On September 12, 2023, SEC Chairman Gensler testified before the Senate concerning a number of significant issues for the SEC. Among them was the SEC's still-pending rule on climate risk disclosures, which was first proposed in March 2022. Chairman Gensler took advantage of the opportunity offered by this testimony to once again re-affirm his support for the SEC's proposed climate disclosures, stating that "[a]lready today, issuers are making climate risk disclosures" and so, "in fulfilling the Commission's important role, we put out for comment a proposal about climate-related disclosure to bring consistency and comparability to such disclosures." In effect, Chairman Gensler reiterated one of the primary rationales behind the proposed climate disclosure rule--that investors are demanding this information, and the SEC should therefore ensure that the data is provided to investors in a useful way that enables comparability between different industries and companies--a key rationale behind much regulation.

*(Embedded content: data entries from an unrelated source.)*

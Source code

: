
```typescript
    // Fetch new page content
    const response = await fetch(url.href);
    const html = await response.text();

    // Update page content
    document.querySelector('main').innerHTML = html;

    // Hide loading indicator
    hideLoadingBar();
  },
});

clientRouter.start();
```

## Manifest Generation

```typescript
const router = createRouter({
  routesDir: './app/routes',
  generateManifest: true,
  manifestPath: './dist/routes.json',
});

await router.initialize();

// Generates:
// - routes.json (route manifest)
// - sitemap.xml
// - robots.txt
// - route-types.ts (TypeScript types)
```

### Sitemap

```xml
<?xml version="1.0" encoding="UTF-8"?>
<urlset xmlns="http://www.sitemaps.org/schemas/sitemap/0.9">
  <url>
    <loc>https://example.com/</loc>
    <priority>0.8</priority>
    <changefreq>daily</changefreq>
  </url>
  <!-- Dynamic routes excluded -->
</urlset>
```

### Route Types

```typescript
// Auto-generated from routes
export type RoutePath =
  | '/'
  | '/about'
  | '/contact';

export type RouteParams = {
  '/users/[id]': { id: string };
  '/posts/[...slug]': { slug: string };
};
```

Still, Commissioner Gensler also revealed a certain degree of flexibility concerning the details of the proposal. In his prepared testimony, he stated the SEC would "consider adjustments to the proposed rule" based in part on the "more than 15,000 comments" that the SEC had received. Further, in response to certain questions posed by Senators, Chairman Gensler further indicated that Scope 3 emissions were understood to be particularly complex as a subject matter for disclosure, which may indicate that the ultimate SEC rule may reveal a more flexible approach to such disclosures. Nonetheless, the key point is clear--the Biden Administration's SEC does not intend to back away from its climate risk disclosure rule. And the publications of this climate disclosure rule may occur within a matter of weeks.

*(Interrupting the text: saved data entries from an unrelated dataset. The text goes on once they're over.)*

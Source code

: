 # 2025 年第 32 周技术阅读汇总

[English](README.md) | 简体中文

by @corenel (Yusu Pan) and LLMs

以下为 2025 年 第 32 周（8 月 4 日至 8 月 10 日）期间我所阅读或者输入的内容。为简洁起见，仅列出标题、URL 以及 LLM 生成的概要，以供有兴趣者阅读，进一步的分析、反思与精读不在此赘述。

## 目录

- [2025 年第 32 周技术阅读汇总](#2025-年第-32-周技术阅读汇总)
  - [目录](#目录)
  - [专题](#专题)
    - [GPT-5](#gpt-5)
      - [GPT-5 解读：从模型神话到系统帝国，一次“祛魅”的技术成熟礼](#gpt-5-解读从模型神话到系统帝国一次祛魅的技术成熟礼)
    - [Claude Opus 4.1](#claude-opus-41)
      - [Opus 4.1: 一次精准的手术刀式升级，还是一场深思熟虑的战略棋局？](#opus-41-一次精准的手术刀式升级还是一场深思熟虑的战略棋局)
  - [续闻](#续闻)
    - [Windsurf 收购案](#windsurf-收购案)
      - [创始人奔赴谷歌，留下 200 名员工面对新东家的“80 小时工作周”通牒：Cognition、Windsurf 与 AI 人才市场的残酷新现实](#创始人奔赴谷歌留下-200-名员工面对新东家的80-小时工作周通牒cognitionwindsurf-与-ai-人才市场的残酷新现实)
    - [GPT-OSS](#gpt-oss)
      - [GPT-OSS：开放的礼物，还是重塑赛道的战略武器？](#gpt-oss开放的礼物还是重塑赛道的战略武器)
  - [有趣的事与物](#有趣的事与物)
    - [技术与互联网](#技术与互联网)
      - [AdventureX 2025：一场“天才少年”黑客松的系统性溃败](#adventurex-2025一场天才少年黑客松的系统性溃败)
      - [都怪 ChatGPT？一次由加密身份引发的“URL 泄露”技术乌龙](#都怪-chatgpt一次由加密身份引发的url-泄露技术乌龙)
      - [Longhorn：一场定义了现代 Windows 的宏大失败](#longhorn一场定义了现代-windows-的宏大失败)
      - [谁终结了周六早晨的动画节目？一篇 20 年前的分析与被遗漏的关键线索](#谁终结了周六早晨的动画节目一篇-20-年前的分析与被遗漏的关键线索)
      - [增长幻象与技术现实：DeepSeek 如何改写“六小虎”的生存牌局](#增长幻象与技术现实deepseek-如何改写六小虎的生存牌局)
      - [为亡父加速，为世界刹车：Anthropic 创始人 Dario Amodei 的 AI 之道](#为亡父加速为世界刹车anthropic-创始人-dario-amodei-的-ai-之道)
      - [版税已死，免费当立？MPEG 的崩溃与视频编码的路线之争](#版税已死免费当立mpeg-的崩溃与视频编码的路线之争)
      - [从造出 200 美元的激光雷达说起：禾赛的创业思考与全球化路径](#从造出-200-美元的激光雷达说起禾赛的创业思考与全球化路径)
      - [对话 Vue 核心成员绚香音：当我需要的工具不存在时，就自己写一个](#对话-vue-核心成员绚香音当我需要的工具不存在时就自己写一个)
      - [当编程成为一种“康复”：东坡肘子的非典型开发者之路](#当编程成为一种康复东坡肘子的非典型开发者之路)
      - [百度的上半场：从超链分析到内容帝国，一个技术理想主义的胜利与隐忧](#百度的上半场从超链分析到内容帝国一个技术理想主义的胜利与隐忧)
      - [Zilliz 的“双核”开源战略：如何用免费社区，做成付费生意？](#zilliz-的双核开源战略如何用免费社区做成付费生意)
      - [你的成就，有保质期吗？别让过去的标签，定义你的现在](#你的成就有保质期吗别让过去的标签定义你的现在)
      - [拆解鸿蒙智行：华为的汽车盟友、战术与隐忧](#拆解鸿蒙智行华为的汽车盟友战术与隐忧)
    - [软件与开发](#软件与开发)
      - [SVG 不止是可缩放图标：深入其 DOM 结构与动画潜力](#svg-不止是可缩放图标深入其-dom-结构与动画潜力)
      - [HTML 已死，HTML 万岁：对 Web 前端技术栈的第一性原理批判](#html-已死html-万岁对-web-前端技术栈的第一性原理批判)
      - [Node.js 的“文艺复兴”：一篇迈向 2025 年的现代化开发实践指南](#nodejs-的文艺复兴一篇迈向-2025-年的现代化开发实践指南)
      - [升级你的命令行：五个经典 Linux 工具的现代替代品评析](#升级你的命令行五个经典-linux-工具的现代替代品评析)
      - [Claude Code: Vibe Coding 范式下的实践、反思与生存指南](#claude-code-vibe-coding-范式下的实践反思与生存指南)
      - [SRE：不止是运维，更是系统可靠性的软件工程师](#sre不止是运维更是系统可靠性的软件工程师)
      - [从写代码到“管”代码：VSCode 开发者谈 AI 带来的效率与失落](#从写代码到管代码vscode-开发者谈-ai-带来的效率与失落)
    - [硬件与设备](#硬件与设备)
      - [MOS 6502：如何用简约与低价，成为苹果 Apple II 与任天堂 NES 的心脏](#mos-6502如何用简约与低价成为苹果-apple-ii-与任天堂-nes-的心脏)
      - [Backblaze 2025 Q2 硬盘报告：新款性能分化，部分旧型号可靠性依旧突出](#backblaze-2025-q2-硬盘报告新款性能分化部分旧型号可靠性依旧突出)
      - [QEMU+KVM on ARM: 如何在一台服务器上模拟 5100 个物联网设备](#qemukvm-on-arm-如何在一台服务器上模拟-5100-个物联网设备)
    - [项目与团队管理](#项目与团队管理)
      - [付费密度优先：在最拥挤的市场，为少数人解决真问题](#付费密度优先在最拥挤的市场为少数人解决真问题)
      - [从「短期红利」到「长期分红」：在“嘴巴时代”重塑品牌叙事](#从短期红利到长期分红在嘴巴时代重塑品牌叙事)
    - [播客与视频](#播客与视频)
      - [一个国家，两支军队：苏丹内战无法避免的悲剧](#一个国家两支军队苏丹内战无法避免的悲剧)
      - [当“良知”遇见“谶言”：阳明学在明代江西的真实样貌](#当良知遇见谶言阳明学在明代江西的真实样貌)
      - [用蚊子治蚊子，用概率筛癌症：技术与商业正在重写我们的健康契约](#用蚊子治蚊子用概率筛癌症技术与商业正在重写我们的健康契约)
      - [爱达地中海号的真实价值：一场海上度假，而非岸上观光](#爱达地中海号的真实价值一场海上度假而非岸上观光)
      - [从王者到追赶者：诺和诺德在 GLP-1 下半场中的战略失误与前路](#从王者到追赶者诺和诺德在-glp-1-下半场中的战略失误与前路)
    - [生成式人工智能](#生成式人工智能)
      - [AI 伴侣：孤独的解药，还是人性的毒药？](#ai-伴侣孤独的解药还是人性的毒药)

The SEC has no role as to climate risk itself. We, however, do have an important role in helping to ensure that public companies make full, fair, and truthful disclosure about the material risks they face.
Our federal securities laws lay out a basic bargain in our markets. Investors get to decide which risks to take, so long as public companies raising money from the public make what President Franklin Roosevelt called “complete and truthful disclosure.”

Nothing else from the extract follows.